Seriously though, why would they NEED to buy anything right now instead of
rolling out capital expenditures as they need (like that data center for $1B
recently) and keep cash at hand for potential new thing if there was an
opportunity where one would need to act quickly (and have cash to do so).

If those $51B assets are live cash, I would imagine it being a big burden just
to keep up with inflation eating it's way through it.

------
Mahh
After all that talk from startup school about building and running facebook
for the fun, I don't think that zuckerberg is going to let facebook go.

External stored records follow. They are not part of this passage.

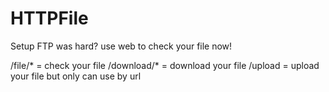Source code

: # HTTPFile
Setup FTP was hard? use web to check your file now!

/file/* = check your file 
/download/* = download your file
/upload = upload your file but only can use by url 
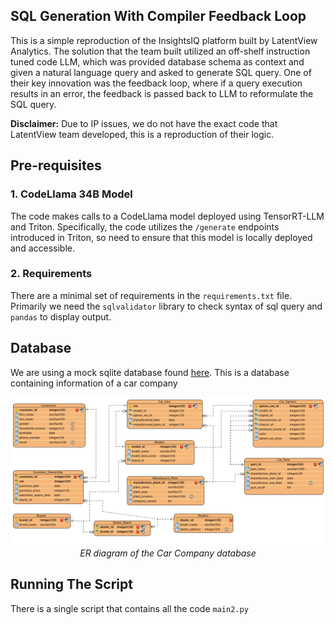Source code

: ## SQL Generation With Compiler Feedback Loop

This is a simple reproduction of the InsightsIQ platform built by LatentView Analytics. The solution that the team built utilized an off-shelf instruction tuned code LLM, which was provided database schema as context and given a natural language query and asked to generate SQL query. One of their key innovation was the feedback loop, where if a query execution results in an error, the feedback is passed back to LLM to reformulate the SQL query. 

<b>Disclaimer:</b> Due to IP issues, we do not have the exact code that LatentView team developed, this is a reproduction of their logic.

## Pre-requisites

### 1. CodeLlama 34B Model

The code makes calls to a CodeLlama model deployed using TensorRT-LLM and Triton.
Specifically, the code utilizes the `/generate` endpoints introduced in Triton, so need to ensure that this model is locally deployed and accessible.

### 2. Requirements

There are a minimal set of requirements in the `requirements.txt` file. Primarily we need the `sqlvalidator` library to check syntax of sql query and `pandas` to display output.

## Database

We are using a mock sqlite database found [here](https://github.com/dtaivpp/car_company_database/tree/master). This is a database containing information of a car company

<p align="center">
  <img src="img/Car_Database_ER_Diagram.png" alt="ER diagram of the Car Company database">
  <br>
  <em>ER diagram of the Car Company database</em>
</p>

## Running The Script

There is a single script that contains all the code `main2.py`
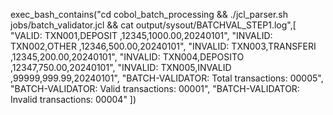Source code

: exec_bash_contains("cd cobol_batch_processing && ./jcl_parser.sh jobs/batch_validator.jcl && cat output/sysout/BATCHVAL_STEP1.log",[
"VALID: TXN001,DEPOSIT   ,12345,1000.00,20240101",
"INVALID: TXN002,OTHER     ,12346,500.00,20240101",
"INVALID: TXN003,TRANSFERI ,12345,200.00,20240101",
"INVALID: TXN004,DEPOSITO  ,12347,750.00,20240101",
"INVALID: TXN005,INVALID   ,99999,999.99,20240101",
"BATCH-VALIDATOR: Total transactions: 00005",
"BATCH-VALIDATOR: Valid transactions: 00001",
"BATCH-VALIDATOR: Invalid transactions: 00004"
])
    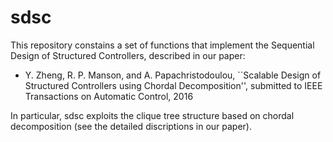# sdsc
This repository constains a set of functions that implement the Sequential Design of Structured Controllers, described in our paper:
* Y. Zheng, R. P. Manson, and A. Papachristodoulou, ``Scalable Design of Structured Controllers using Chordal Decomposition'', submitted to IEEE Transactions on Automatic Control, 2016

In particular, sdsc exploits the clique tree structure based on chordal decomposition (see the detailed discriptions in our paper).

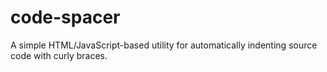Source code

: # code-spacer
A simple HTML/JavaScript-based utility for automatically indenting source code with curly braces.

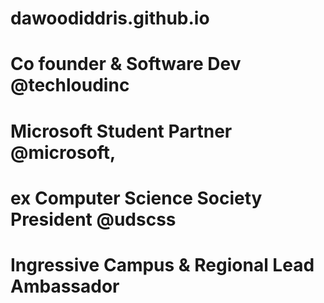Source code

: # dawoodiddris.github.io

# Co founder & Software Dev @techloudinc
# Microsoft Student Partner @microsoft,
# ex Computer Science Society President @udscss
# Ingressive Campus & Regional Lead Ambassador
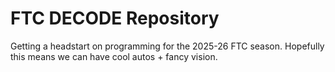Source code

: # FTC DECODE Repository

Getting a headstart on programming for the 2025-26 FTC season. Hopefully this means we can have cool autos + fancy vision.
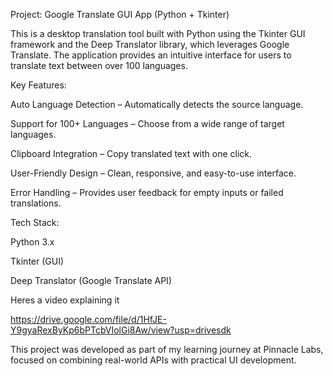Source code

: Project: Google Translate GUI App (Python + Tkinter)

This is a desktop translation tool built with Python using the Tkinter GUI framework and the Deep Translator library, which leverages Google Translate. The application provides an intuitive interface for users to translate text between over 100 languages.

Key Features:

Auto Language Detection – Automatically detects the source language.

Support for 100+ Languages – Choose from a wide range of target languages.

Clipboard Integration – Copy translated text with one click.

User-Friendly Design – Clean, responsive, and easy-to-use interface.

Error Handling – Provides user feedback for empty inputs or failed translations.


Tech Stack:

Python 3.x

Tkinter (GUI)

Deep Translator (Google Translate API)

Heres a video explaining it 

https://drive.google.com/file/d/1HfJE-Y9gyaRexByKp6bPTcbVIolGi8Aw/view?usp=drivesdk


This project was developed as part of my learning journey at Pinnacle Labs, focused on combining real-world APIs with practical UI development.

For this situation, I'd just stick to the thought of facebook and apple having
a deal for social integration.

------
danielayele
a buyout is probably unlikely (given how many offers/deals Zuck has either
rejected or pulled out of in the last minute over the past 6 years). That
said, he may be looking to Apple as a default liquidity provider which would
save Facebook from needing to go public. If existing VC firms seeking
liquidity and employees looking to cash out all sold to Apple that would
probably decrease their outstanding # of shareholders and keep them clear of
SEC regs for at least a little while longer. Also seems like a solid long term
relationship given both companies' strong focus on design, usability, and the
consumer.

------
mattparcher
The TUAW story is a summary of the original point made by All Things Digital,
discussed at length here: <http://news.ycombinator.com/item?id=1805839>

------
gfodor
I wouldn't believe it if it weren't for the fact that this would be the
biggest showing of balls in the Apple-Google war by far.

------
borismus
Steve hates social networking. It's just too messy!

------
SabrinaDent
God I hope so. At least Facebook would be in the hands of a literate design
team.